Please output, without any change, the lines of the material below from the very first through the one with "nicht nur theoretisch".

== THE RECORDS ==

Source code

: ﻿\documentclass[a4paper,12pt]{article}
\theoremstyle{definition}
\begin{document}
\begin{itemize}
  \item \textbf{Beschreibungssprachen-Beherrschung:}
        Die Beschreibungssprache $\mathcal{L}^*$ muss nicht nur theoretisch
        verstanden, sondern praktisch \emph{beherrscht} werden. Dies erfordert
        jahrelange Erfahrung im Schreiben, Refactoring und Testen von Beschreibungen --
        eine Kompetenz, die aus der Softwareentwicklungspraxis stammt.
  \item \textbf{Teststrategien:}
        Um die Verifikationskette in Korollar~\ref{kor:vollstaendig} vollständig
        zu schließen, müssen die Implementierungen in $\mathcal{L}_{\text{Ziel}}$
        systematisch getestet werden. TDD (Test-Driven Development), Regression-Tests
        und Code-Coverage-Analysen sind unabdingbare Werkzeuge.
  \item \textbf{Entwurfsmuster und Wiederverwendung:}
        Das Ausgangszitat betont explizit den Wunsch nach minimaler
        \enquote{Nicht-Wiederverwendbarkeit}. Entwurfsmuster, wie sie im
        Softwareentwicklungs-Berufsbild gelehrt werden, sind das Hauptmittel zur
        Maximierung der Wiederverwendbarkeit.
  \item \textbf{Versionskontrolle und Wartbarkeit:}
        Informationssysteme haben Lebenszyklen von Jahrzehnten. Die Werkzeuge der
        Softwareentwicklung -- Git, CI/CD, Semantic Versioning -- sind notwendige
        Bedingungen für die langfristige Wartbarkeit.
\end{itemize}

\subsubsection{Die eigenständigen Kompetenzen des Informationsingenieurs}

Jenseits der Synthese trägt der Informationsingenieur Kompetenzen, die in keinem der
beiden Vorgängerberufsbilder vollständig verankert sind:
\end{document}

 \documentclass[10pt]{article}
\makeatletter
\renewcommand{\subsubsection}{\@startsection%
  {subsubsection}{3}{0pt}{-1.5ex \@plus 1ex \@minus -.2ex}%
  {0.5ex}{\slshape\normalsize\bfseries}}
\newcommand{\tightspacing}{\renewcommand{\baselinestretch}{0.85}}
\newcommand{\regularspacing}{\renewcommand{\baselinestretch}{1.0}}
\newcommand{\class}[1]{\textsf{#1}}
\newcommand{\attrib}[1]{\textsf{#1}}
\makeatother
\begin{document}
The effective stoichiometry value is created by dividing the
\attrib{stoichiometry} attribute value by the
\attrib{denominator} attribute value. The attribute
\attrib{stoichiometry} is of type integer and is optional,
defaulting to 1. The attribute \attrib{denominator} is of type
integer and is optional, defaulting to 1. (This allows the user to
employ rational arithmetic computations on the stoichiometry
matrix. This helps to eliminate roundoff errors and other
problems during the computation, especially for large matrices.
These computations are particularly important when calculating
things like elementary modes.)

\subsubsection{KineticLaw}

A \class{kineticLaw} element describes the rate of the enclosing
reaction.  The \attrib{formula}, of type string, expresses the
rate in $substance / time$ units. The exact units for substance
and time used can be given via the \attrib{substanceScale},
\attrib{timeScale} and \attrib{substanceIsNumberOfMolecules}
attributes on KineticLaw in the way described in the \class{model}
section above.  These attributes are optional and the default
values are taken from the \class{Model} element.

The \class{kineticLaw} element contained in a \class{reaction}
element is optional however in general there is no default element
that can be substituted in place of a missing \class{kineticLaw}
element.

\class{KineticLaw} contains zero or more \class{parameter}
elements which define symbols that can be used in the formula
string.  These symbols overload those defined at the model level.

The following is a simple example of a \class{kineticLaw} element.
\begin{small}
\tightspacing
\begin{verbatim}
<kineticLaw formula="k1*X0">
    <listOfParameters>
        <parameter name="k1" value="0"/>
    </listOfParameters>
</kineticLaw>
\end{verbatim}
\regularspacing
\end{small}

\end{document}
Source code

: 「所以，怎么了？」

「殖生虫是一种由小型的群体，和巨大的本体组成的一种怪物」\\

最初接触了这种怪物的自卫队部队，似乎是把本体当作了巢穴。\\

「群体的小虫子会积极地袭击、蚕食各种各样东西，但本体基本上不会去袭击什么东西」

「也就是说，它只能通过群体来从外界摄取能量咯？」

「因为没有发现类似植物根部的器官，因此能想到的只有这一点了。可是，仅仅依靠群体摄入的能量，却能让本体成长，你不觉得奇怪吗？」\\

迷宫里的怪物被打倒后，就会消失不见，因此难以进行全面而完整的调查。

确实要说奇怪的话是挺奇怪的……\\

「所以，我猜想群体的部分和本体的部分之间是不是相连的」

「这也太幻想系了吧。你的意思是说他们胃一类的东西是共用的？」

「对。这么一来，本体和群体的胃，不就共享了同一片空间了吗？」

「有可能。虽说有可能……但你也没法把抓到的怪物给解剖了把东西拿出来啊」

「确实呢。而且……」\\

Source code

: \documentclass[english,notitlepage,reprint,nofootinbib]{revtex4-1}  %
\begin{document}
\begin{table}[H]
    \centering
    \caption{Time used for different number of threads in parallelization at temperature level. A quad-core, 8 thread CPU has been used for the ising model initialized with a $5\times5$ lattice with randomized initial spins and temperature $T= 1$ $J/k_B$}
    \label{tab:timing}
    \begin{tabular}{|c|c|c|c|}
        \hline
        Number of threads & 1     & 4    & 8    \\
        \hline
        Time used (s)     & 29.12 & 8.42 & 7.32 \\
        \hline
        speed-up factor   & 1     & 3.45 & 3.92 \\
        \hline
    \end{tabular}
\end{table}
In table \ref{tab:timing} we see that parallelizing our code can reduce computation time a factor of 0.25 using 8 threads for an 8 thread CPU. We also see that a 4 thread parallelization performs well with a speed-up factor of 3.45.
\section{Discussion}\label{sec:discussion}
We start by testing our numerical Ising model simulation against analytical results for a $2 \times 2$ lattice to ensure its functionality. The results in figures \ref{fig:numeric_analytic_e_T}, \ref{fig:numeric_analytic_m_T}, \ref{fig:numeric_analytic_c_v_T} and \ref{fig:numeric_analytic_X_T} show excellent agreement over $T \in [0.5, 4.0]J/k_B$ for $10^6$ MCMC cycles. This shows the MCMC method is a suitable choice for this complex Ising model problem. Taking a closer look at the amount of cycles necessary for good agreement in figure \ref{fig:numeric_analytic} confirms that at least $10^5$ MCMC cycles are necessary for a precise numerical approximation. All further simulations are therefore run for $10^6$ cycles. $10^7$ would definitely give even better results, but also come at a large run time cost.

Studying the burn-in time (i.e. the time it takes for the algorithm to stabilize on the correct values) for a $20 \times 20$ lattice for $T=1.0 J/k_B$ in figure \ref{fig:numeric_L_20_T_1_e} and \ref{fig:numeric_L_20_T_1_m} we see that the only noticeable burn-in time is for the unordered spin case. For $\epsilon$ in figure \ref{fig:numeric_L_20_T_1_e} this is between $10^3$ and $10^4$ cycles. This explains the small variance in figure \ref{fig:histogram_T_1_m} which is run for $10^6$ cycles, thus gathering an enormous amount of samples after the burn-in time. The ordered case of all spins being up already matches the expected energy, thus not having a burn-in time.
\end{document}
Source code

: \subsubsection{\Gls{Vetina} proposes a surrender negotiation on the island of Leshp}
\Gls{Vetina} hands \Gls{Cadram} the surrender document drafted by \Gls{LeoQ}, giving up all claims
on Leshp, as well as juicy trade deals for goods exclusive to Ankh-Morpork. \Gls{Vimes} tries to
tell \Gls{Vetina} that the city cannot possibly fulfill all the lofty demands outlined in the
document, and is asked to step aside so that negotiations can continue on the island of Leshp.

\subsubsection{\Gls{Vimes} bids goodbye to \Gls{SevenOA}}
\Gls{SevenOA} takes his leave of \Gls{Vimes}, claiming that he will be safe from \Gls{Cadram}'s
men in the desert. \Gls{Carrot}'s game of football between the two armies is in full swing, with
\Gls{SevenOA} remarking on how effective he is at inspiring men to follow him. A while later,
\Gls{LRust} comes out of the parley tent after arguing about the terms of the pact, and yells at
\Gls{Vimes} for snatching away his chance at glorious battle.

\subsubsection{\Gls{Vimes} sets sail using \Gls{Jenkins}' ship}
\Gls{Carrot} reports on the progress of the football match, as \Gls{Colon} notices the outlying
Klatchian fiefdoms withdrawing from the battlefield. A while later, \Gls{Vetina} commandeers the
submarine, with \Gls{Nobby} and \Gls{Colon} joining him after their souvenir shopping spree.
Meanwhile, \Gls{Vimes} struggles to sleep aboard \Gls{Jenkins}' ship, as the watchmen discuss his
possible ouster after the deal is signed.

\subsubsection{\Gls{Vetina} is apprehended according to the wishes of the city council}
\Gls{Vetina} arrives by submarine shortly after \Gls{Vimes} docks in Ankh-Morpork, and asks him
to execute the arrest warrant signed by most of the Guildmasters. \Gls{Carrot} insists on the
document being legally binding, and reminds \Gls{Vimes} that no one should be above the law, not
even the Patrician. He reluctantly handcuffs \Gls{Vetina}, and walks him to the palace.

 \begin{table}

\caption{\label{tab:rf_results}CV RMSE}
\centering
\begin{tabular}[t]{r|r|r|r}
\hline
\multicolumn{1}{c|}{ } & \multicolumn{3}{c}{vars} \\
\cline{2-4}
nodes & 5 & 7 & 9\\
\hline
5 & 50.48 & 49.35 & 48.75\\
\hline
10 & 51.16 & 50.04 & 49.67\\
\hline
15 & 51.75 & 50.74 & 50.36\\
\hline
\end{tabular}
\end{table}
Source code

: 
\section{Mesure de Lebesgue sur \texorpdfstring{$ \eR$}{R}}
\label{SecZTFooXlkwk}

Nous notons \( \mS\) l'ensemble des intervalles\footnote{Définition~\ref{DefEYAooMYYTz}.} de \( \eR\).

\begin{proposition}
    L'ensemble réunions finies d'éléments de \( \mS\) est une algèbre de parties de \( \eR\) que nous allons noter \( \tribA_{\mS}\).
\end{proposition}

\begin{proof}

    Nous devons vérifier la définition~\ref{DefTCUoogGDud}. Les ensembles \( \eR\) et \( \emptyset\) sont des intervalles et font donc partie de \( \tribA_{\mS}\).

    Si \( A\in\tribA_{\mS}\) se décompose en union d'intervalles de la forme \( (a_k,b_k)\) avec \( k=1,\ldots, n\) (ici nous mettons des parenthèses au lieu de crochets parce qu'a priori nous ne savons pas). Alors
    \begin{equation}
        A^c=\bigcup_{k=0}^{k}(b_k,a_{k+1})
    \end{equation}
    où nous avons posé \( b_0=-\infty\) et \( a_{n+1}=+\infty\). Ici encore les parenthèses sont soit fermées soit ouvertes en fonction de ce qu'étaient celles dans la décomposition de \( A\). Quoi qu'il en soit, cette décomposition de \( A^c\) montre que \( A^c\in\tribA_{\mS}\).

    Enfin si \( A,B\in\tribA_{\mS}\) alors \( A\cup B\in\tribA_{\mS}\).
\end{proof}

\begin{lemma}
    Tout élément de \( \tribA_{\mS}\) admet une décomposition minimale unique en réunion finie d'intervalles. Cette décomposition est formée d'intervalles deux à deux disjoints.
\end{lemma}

===

> [WRITTEN RESPONSE]
Source code

: ﻿\documentclass[a4paper,12pt]{article}
\theoremstyle{definition}
\begin{document}
\begin{itemize}
  \item \textbf{Beschreibungssprachen-Beherrschung:}
        Die Beschreibungssprache $\mathcal{L}^*$ muss nicht nur theoretisch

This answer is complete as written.